Are there any downsides between these two alternative approaches to which process is responsible for figuring out the VST3 file names that will be scanned:

  1. Plugin scanner process figures out the exact filenames and does the scanning.
  2. Main application figures out the exact filenames and sends them to the scanner.

As far as I can see, nothing can crash when figuring out the filenames, as they’re not scanned in any way at that point. So it’s probably OK to do it in either process, regarding which one works best for the application in question?

I’m going through my own plugin scanning adventure and I found this helpful thread.

One extra thing I’m dealing with is that I am doing such scanning from my own plugin (I’m implementing a plugin that hosts other plugins as a wrapper).

If I understand the AudioPluginHost code correctly, it’s actually forking another process of itself (source) when doing the plugin scanning out-of-process, correct? That seems like it would not be possible in my scenario as the parent process is the DAW, not my plugin (which is a DLL and not a process). And even if that’s possible, I don’t think it’s desirable as forking the whole DAW has loads of overhead (memory allocation, etc), and potentially all sorts of side effects.

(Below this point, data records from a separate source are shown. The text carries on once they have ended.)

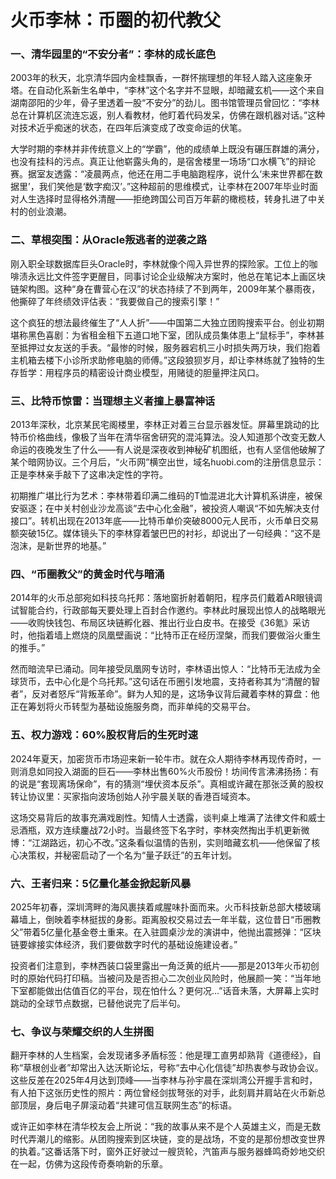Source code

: # 火币李林：币圈的初代教父

### 一、清华园里的“不安分者”：李林的成长底色

2003年的秋天，北京清华园内金桂飘香，一群怀揣理想的年轻人踏入这座象牙塔。在自动化系新生名单中，“李林”这个名字并不显眼，却暗藏玄机——这个来自湖南邵阳的少年，骨子里透着一股“不安分”的劲儿。图书馆管理员曾回忆：“李林总在计算机区流连忘返，别人看教材，他盯着代码发呆，仿佛在跟机器对话。”这种对技术近乎痴迷的状态，在四年后演变成了改变命运的伏笔。

大学时期的李林并非传统意义上的“学霸”，他的成绩单上既没有碾压群雄的满分，也没有挂科的污点。真正让他崭露头角的，是宿舍楼里一场场“口水横飞”的辩论赛。据室友透露：“凌晨两点，他还在用二手电脑跑程序，说什么‘未来世界都在数据里’，我们笑他是‘数字痴汉’。”这种超前的思维模式，让李林在2007年毕业时面对人生选择时显得格外清醒——拒绝跨国公司百万年薪的橄榄枝，转身扎进了中关村的创业浪潮。

### 二、草根突围：从Oracle叛逃者的逆袭之路

刚入职全球数据库巨头Oracle时，李林就像个闯入异世界的探险家。工位上的咖啡渍永远比文件签字更醒目，同事讨论企业级解决方案时，他总在笔记本上画区块链架构图。这种“身在曹营心在汉”的状态持续了不到两年，2009年某个暴雨夜，他撕碎了年终绩效评估表：“我要做自己的搜索引擎！”

这个疯狂的想法最终催生了“人人折”——中国第二大独立团购搜索平台。创业初期堪称黑色喜剧：为省租金租下五道口地下室，团队成员集体患上“鼠标手”，李林甚至抵押过女友送的手表。“最惨的时候，服务器宕机三小时损失两万块，我们抱着主机箱去楼下小诊所求助修电脑的师傅。”这段狼狈岁月，却让李林练就了独特的生存哲学：用程序员的精密设计商业模型，用赌徒的胆量押注风口。

### 三、比特币惊雷：当理想主义者撞上暴富神话

2013年深秋，北京某民宅阁楼里，李林正对着三台显示器发怔。屏幕里跳动的比特币价格曲线，像极了当年在清华宿舍研究的混沌算法。没人知道那个改变无数人命运的夜晚发生了什么——有人说是深夜收到神秘矿机图纸，也有人坚信他破解了某个暗网协议。三个月后，“火币网”横空出世，域名huobi.com的注册信息显示：正是李林亲手敲下了这串决定性的字符。

初期推广堪比行为艺术：李林带着印满二维码的T恤混进北大计算机系讲座，被保安驱逐；在中关村创业沙龙高谈“去中心化金融”，被投资人嘲讽“不如先解决支付接口”。转机出现在2013年底——比特币单价突破8000元人民币，火币单日交易额突破15亿。媒体镜头下的李林穿着皱巴巴的衬衫，却说出了一句经典：“这不是泡沫，是新世界的地基。”

### 四、“币圈教父”的黄金时代与暗涌

2014年的火币总部宛如科技乌托邦：落地窗折射着朝阳，程序员们戴着AR眼镜调试智能合约，行政部每天要处理上百封合作邀约。李林此时展现出惊人的战略眼光——收购快钱包、布局区块链孵化器、推出行业白皮书。在接受《36氪》采访时，他指着墙上燃烧的凤凰壁画说：“比特币正在经历涅槃，而我们要做浴火重生的推手。”

然而暗流早已涌动。同年接受凤凰网专访时，李林语出惊人：“比特币无法成为全球货币，去中心化是个乌托邦。”这句话在币圈引发地震，支持者称其为“清醒的智者”，反对者怒斥“背叛革命”。鲜为人知的是，这场争议背后藏着李林的算盘：他正在筹划将火币转型为基础设施服务商，而非单纯的交易平台。

### 五、权力游戏：60%股权背后的生死时速

2024年夏天，加密货币市场迎来新一轮牛市。就在众人期待李林再现传奇时，一则消息如同投入湖面的巨石——李林出售60%火币股份！坊间传言沸沸扬扬：有的说是“套现离场保命”，有的猜测“埋伏资本反杀”。真相或许藏在那张泛黄的股权转让协议里：买家指向波场创始人孙宇晨关联的香港百域资本。

这场交易背后的故事充满戏剧性。知情人士透露，谈判桌上堆满了法律文件和威士忌酒瓶，双方连续鏖战72小时。当最终签下名字时，李林突然掏出手机更新微博：“江湖路远，初心不改。”这条看似温情的告别，实则暗藏玄机——他保留了核心决策权，并秘密启动了一个名为“量子跃迁”的五年计划。

### 六、王者归来：5亿量化基金掀起新风暴

2025年初春，深圳湾畔的海风裹挟着咸腥味扑面而来。火币科技新总部大楼玻璃幕墙上，倒映着李林挺拔的身影。距离股权交易过去一年半载，这位昔日“币圈教父”带着5亿量化基金卷土重来。在入驻圆桌沙龙的演讲中，他抛出震撼弹：“区块链要嫁接实体经济，我们要做数字时代的基础设施建设者。”

投资者们注意到，李林西装口袋里露出一角泛黄的纸片——那是2013年火币初创时的原始代码打印稿。当被问及是否担心二次创业风险时，他展颜一笑：“当年地下室都能做出估值百亿的平台，现在怕什么？更何况...”话音未落，大屏幕上实时跳动的全球节点数据，已替他说完了后半句。

### 七、争议与荣耀交织的人生拼图

翻开李林的人生档案，会发现诸多矛盾标签：他是理工直男却熟背《道德经》，自称“草根创业者”却常出入达沃斯论坛，号称“去中心化信徒”却热衷参与政协会议。这些反差在2025年4月达到顶峰——当李林与孙宇晨在深圳湾公开握手言和时，有人拍下这张历史性的照片：两位曾经剑拔弩张的对手，此刻肩并肩站在火币新总部顶层，身后电子屏滚动着“共建可信互联网生态”的标语。

或许正如李林在清华校友会上所说：“我的故事从来不是个人英雄主义，而是无数时代弄潮儿的缩影。从团购搜索到区块链，变的是战场，不变的是那份想改变世界的执着。”这番话落下时，窗外正好驶过一艘货轮，汽笛声与服务器蜂鸣奇妙地交织在一起，仿佛为这段传奇奏响新的乐章。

I believe I’m left with the only option of building my own plugin scanning executable that my plugin forks, and then use that process to communicate back the scan progress to my plugin instance.

@anthony-nicholls @reuk Am I understanding things correctly? Or is it still possible to somehow fork a standalone version of the plugin for the sole purpose of running the scanner?

Yes, it’s probably best to include a separate plugin-scanner executable with your plugin. Your installer should put this executable somewhere that can be found easily by the plugin.